DETR Bi-Partite Matching

IoU loss is independent of the scale of the bounding boxes, instead, it depends on how well they overlap. As discussed in the paper, experiments performed only using L1 loss produced poor results. Combined loss produced better results. In general, the model performs poor in images with smaller objects when compared to traditional object detection models.

4. Architecture Overview

DETR Architecture

Encoder: Transform image and positional encoding using a transformer. Produce a globally aware representation. Why? In object detection to be able to generate better bounding box predictions, it is important to produce encodings globally aware of spatial dependencies.

Decoder: The output of the encoder is used as conditioning information for the object queries (N). Object queries are simply N random vectors to start off with. Each output of the decoder corresponds to one bounding box, which is further fed into a classifier (3-layer perceptron).

DETR Architecture

Extreme Simplification: Different query objects can be assumed to be querying the encoded input image in order to produce the desired output. This querying can be thought of as a process of gaining a better spatial localization of objects in the image, given that this information is shared across all query objects. Random vector initializations are conditioned subsequently.

5. Results

COCO 2017 Detection Dataset, containing 118k training images and 5k validation images. On average 7 instances per image. Reported AP.

DETR Results

Results demonstrate that the End-to-End transformer architecture results are on par with the current object detection architectures. The paper further goes on the compare the model on a segmentation task.

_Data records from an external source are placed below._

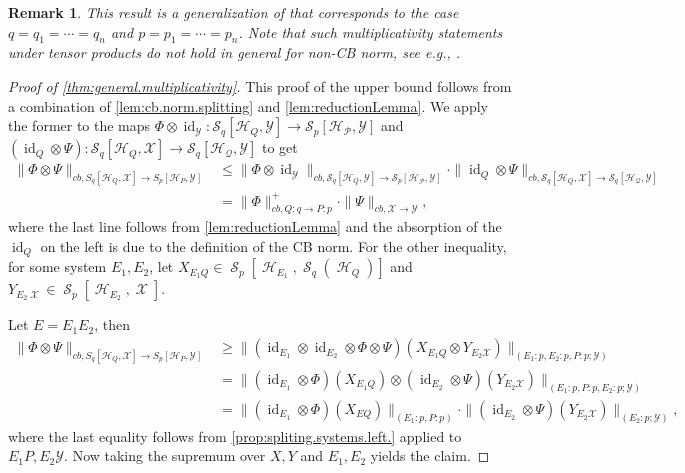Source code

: \documentclass[11pt]{article}
\DeclareMathOperator{\id}{id}
\newcommand{\1}{\ensuremath{\mathbbm{1}}}
\theoremstyle{newdefinition}
\theoremstyle{newplain}
\newtheorem{remark}[definition]{Remark}
\theoremstyle{myplain}
\DeclareMathOperator{\cH}{\mathcal{H}}
\DeclareMathOperator{\cS}{\mathcal{S}}
\DeclareMathOperator{\cX}{\mathcal{X}}
\begin{document}
\begin{remark}
    This result is a generalization of \cite[Theorem 11 and Theorem 13 c)]{Devetak.2006} that corresponds to the case $q=q_1 = \cdots = q_n$ and $p=p_1 = \cdots = p_n$. Note that such multiplicativity statements under tensor products do not hold in general for non-CB norm, see e.g., \cite[Section 5]{Devetak.2006}. 
\end{remark}
\begin{proof}[Proof of \cref{thm:general.multiplicativity}]
This proof of the upper bound follows from a combination of \cref{lem:cb.norm.splitting} and \cref{lem:reductionLemma}. 
We apply the former to the maps $\Phi\otimes\id_{\mathcal{Y}}:\mathcal{S}_q[\mathcal{H}_Q,\mathcal{Y}]\to \mathcal{S}_p[\mathcal{H_P,\mathcal{Y}}]$ and $(\id_Q\otimes\Psi):\mathcal{S}_q[\mathcal{H}_Q,\mathcal{X}]\to \mathcal{S}_q[\mathcal{H_Q,\mathcal{Y}}]$ to get
\begin{align}
\|\Phi\otimes\Psi\|_{cb,S_q[\mathcal{H}_Q,\mathcal{X}]\to S_p[\mathcal{H}_P,\mathcal{Y}]} &\leq \|\Phi\otimes\id_\mathcal{Y}\|_{cb,\mathcal{S}_q[\mathcal{H}_Q,\mathcal{Y}]\to \mathcal{S}_p[\mathcal{H_P,\mathcal{Y}}]} \cdot \|\id_Q\otimes\Psi\|_{cb,\mathcal{S}_q[\mathcal{H}_Q,\mathcal{X}]\to \mathcal{S}_q[\mathcal{H_Q,\mathcal{Y}}]} \\ &= 
\|\Phi\|^+_{cb,Q:q\to P:p}\cdot \|\Psi\|_{cb,\mathcal{X}\to\mathcal{Y}},
\end{align} where the last line follows from \cref{lem:reductionLemma} and the absorption of the $\id_Q$ on the left is due to the definition of the CB norm.
For the other inequality, for some system $E_1, E_2$, let $X_{E_1Q} \in \cS_p[\cH_{E_1}, \cS_q(\cH_{Q})]$ and $Y_{E_2 \cX} \in \cS_{p}[\cH_{E_2}, \cX]$. 

Let $E=E_1E_2$, then
\begin{align}
\|\Phi\otimes\Psi\|_{cb,S_q[\mathcal{H}_Q,\mathcal{X}]\to S_p[\mathcal{H}_P,\mathcal{Y}]} &\geq \|(\id_{E_1}\otimes\id_{E_2}\otimes\Phi\otimes\Psi)(X_{E_1Q}\otimes Y_{E_2\mathcal{X}})\|_{(E_1:p,E_2:p,P:p;\mathcal{Y})} \\
    &= \|(\id_{E_1}\otimes\Phi)(X_{E_1Q})\otimes(\id_{E_2}\otimes\Psi)( Y_{E_2\mathcal{X}})\|_{(E_1:p,P:p,E_2:p;\mathcal{Y})} \\&= \|(\id_{E_1}\otimes\Phi)(X_{EQ})\|_{(E_1:p,P:p)}\cdot \|(\id_{E_2}\otimes\Psi)( Y_{E_2\mathcal{X}})\|_{(E_2:p;\mathcal{Y})},
\end{align} where the last equality follows from \cref{prop:spliting.systems.left.} applied to $E_1P,E_2\mathcal{Y}$. Now taking the supremum over $X,Y$ and $E_1,E_2$ yields the claim.


\end{proof}
\end{document}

Challenges: Transformers take very long to train. As discussed in the paper, training the baseline model for 300 epochs on 16 V100 GPUs takes 3 days, with 4 images per GPU (hence a total batch size of 64). For the longer schedule used to compare with Faster R-CNN, we train for 500 epochs with learning rate drop after 400 epochs. Training on small datasets might still be manageable.

6. Interesting Directions

  1. Attention maps

Can visualize where the network is attending for generating specific bounding box predictions. This can prove useful for identifying model failure conditions visually, in effect, facilitating an understanding of the limitations of the training data. Counters measures can be taken to augment and include those specific cases during the training. Or else we just meet GDPR regulations for transparency ;)

DETR Attention Maps

  1. Improved detection and attention maps

DETR Attention Maps

  1. Out of distribution generalization for rare classes

Out of distribution generalization for rare classes. Even though no image in the training set has more than 13 giraffes, DETR has no difficulty generalizing to 24 and more instances of the same class.

DETR Attention Maps

Summary

Pros

  1. A simplified formulation for object detection pipeline. An efficient iteration over previous autoregressive implementations.
  2. Provides more flexibility with the use of backbone architectures, doesn’t require custom layers like the one we need in YOLO.
  3. Relatively less dataset-specific tuning when compared to previous methods with anchors and NMS. The only parameter which needs to be dataset-specific is the average number of objects in an image.
  4. Comparable performance with existing object detection architectures. Comparable FPS performance, however, doesn’t result in a significant improvement.
  5. Attention guided explainability. Can be used to design better datasets going forward (if required).

    Cons

  6. Training transformers is a bit of a bottleneck on large datasets.
  7. Less support for training on custom data. Issues on the GitHub repo show that the architecture can be fine-tuned as well as trained from scratch on custom data.